Large Result Offloading

When MIF operations return large result sets, the full payload consumes significant context window tokens in the AI assistant conversation. Large Result Offloading (LRO) specifies a protocol where results exceeding a token threshold are written to a temporary JSONL file, and the tool returns a compact prompt with the file path, schema, and ready-to-use jq recipes, enabling the assistant to selectively extract only what it needs.

Motivation

Context windows are finite and expensive. A recall_memories call returning 200 memories at Full detail can easily exceed 40,000 tokens, consuming half or more of the available context for raw data the assistant will typically filter or summarize. LRO preserves the full result fidelity while returning a compact inline response that guides the assistant to selectively read only the data it needs.

LRO applies to the following operations:

Threshold Detection

LRO uses a single global token threshold to decide whether results are returned inline or offloaded to a file.

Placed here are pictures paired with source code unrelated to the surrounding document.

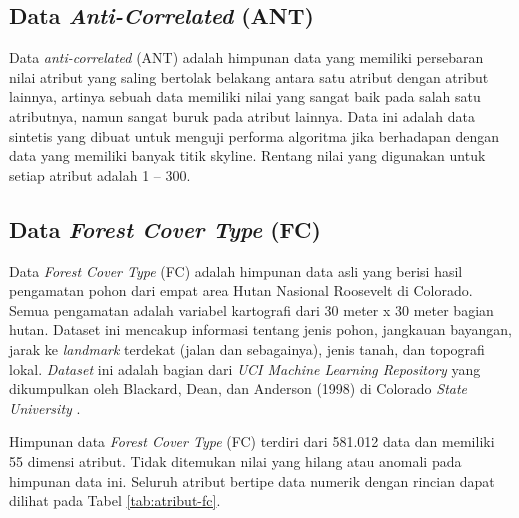 \subsection{Data \textit{Anti-Correlated} (ANT)}
\tab Data \textit{anti-correlated} (ANT) adalah himpunan data yang memiliki
persebaran nilai atribut yang saling bertolak belakang antara satu
atribut dengan atribut lainnya, artinya sebuah data memiliki
nilai yang sangat baik pada salah satu atributnya, namun sangat
buruk pada atribut lainnya. Data ini adalah data sintetis yang dibuat untuk menguji performa algoritma jika berhadapan dengan data yang memiliki banyak titik skyline. Rentang nilai yang digunakan untuk setiap
atribut adalah 1 – 300.

\subsection{Data \textit{Forest Cover Type} (FC)}
\tab Data \textit{Forest Cover Type} (FC) adalah himpunan data asli yang berisi hasil pengamatan pohon dari empat area Hutan Nasional Roosevelt di Colorado. Semua pengamatan adalah variabel kartografi dari 30 meter x 30 meter bagian hutan. Dataset ini mencakup informasi tentang jenis pohon, jangkauan bayangan, jarak ke \textit{landmark} terdekat (jalan dan sebagainya), jenis tanah, dan topografi lokal. \textit{Dataset} ini adalah bagian dari \textit{UCI Machine Learning Repository} yang dikumpulkan oleh Blackard, Dean, dan Anderson (1998) di Colorado \textit{State University} \cite{fc}.

\pagebreak
Himpunan data \textit{Forest Cover Type} (FC) terdiri dari 581.012 data dan memiliki 55 dimensi atribut. Tidak ditemukan nilai yang hilang atau anomali
pada himpunan data ini. Seluruh atribut bertipe data numerik
dengan rincian dapat dilihat pada Tabel \ref{tab:atribut-fc}.

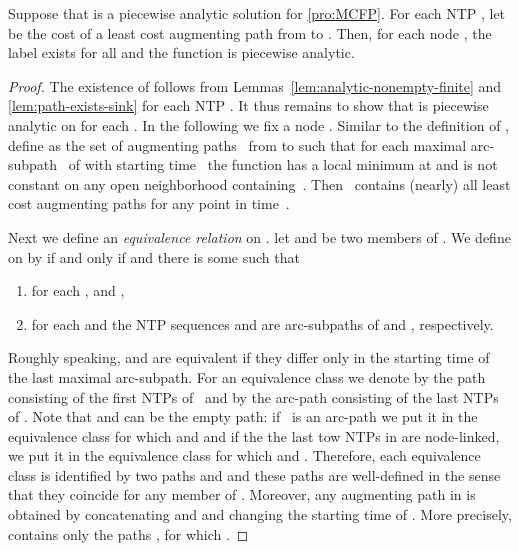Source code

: \documentclass{svjour3}                     \smartqed
\begin{document}
\begin{theorem}
\label{thm:CDSP-analytic}
Suppose that  is a piecewise analytic solution for \eqref{pro:MCFP}. For each NTP , let  be the cost of a least cost augmenting path from  to . Then, for each node , the label  exists for all  and the function  is piecewise analytic.
\end{theorem}

\begin{proof}
 The existence of  follows from Lemmas~\ref{lem:analytic-nonempty-finite} and \ref{lem:path-exists-sink} for each NTP . It thus remains to show that  is piecewise analytic on  for each .  In the following we fix a node . Similar to the definition of , define  as the set of augmenting paths~ from  to  such that for each maximal arc-subpath~ of  with starting time~ the function  has a local minimum at  and is not constant on any open neighborhood containing~. Then~ contains (nearly) all least cost augmenting paths for any point in time~.

  Next we define an \emph{equivalence relation}  on . let  and  be two members of . We define  on  by  if and only if  and there is some  such that
\begin{enumerate}[label = (\roman*)]
 \item  for each ,  and ,
 \item  for each  and the NTP sequences  and  are arc-subpaths of  and , respectively.
\end{enumerate}

  Roughly speaking,  and  are equivalent if they differ only in the starting time of the last maximal arc-subpath. For an equivalence class  we denote by  the path consisting of the first  NTPs of~ and by  the arc-path consisting of the last  NTPs of . Note that  and  can be the empty path: if~ is an arc-path we put it in the equivalence class for which  and  and if the the last tow NTPs in  are node-linked, we put it in the equivalence class for which  and . Therefore, each equivalence class  is identified by two paths  and  and these paths are well-defined in the sense that they coincide for any member of . Moreover, any augmenting path in  is obtained by concatenating  and  and changing the starting time of . More precisely,  contains only the paths , for which . 


\end{proof}
\end{document}

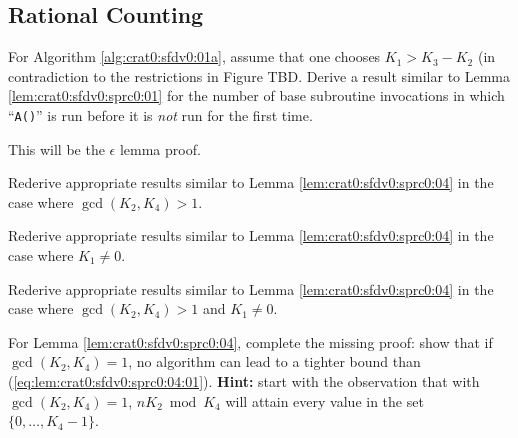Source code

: \subsection{Rational Counting}


\begin{vworkexercisestatement}
\label{exe:crat0:sexe0:01}
For Algorithm \ref{alg:crat0:sfdv0:01a}, 
assume that one chooses $K_1 > K_3 - K_2$ (in contradiction to the
restrictions in Figure TBD.
Derive a result similar to Lemma \ref{lem:crat0:sfdv0:sprc0:01}
for the number of base subroutine invocations in which 
``\texttt{A()}'' is run before it is
\emph{not} run for the first time.
\end{vworkexercisestatement}
\vworkexercisefooter{}

\begin{vworkexercisestatement}
\label{exe:crat0:sexe0:02}
This will be the $\epsilon$ lemma proof.
\end{vworkexercisestatement}
\vworkexercisefooter{}

\begin{vworkexercisestatement}
\label{exe:crat0:sexe0:03}
Rederive appropriate results similar to 
Lemma \ref{lem:crat0:sfdv0:sprc0:04} in the case where 
$\gcd(K_2, K_4) > 1$.
\end{vworkexercisestatement}
\vworkexercisefooter{}

\begin{vworkexercisestatement}
\label{exe:crat0:sexe0:04}
Rederive appropriate results similar to
Lemma \ref{lem:crat0:sfdv0:sprc0:04} in the case where 
$K_1 \neq 0$.
\end{vworkexercisestatement}
\vworkexercisefooter{}

\begin{vworkexercisestatement}
\label{exe:crat0:sexe0:05}
Rederive appropriate results similar to
Lemma \ref{lem:crat0:sfdv0:sprc0:04} in the case where 
$\gcd(K_2, K_4) > 1$ and $K_1 \neq 0$.
\end{vworkexercisestatement}
\vworkexercisefooter{}

\begin{vworkexercisestatement}
\label{exe:crat0:sexe0:06}
For Lemma \ref{lem:crat0:sfdv0:sprc0:04},
complete the missing proof:
show that if $\gcd(K_2, K_4) = 1$, no algorithm can
lead to a tighter bound than (\ref{eq:lem:crat0:sfdv0:sprc0:04:01}).
\textbf{Hint:} start with the observation
that with
$\gcd(K_2, K_4) = 1$, $n K_2 \bmod K_4$ will attain every value in
the set $\{ 0, \ldots , K_4-1 \}$.
\end{vworkexercisestatement}
\vworkexercisefooter{}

/// Global token threshold for LRO activation.
/// Results estimated to exceed this threshold are offloaded to JSONL.
/// Default: 6400 tokens. Configurable via [prompt.offload] config section.
pub const DEFAULT_OFFLOAD_THRESHOLD_TOKENS: usize = 6400;

Token estimation MUST use the same heuristic defined in Prompt Integration (Context Window Budgeting): tokens ≈ characters / 4 for Latin-script content, with model-specific tokenizers RECOMMENDED for CJK or mixed-script content.

The threshold check occurs after the operation completes but before formatting the response. Implementations MUST:

  1. Execute the operation (recall, list, search, inject) normally.
  2. Estimate the total token count of the result set at the requested detail level.
  3. If estimated_tokens > threshold_tokens, offload to JSONL and return an OffloadResponse.
  4. If estimated_tokens <= threshold_tokens, return results inline as usual.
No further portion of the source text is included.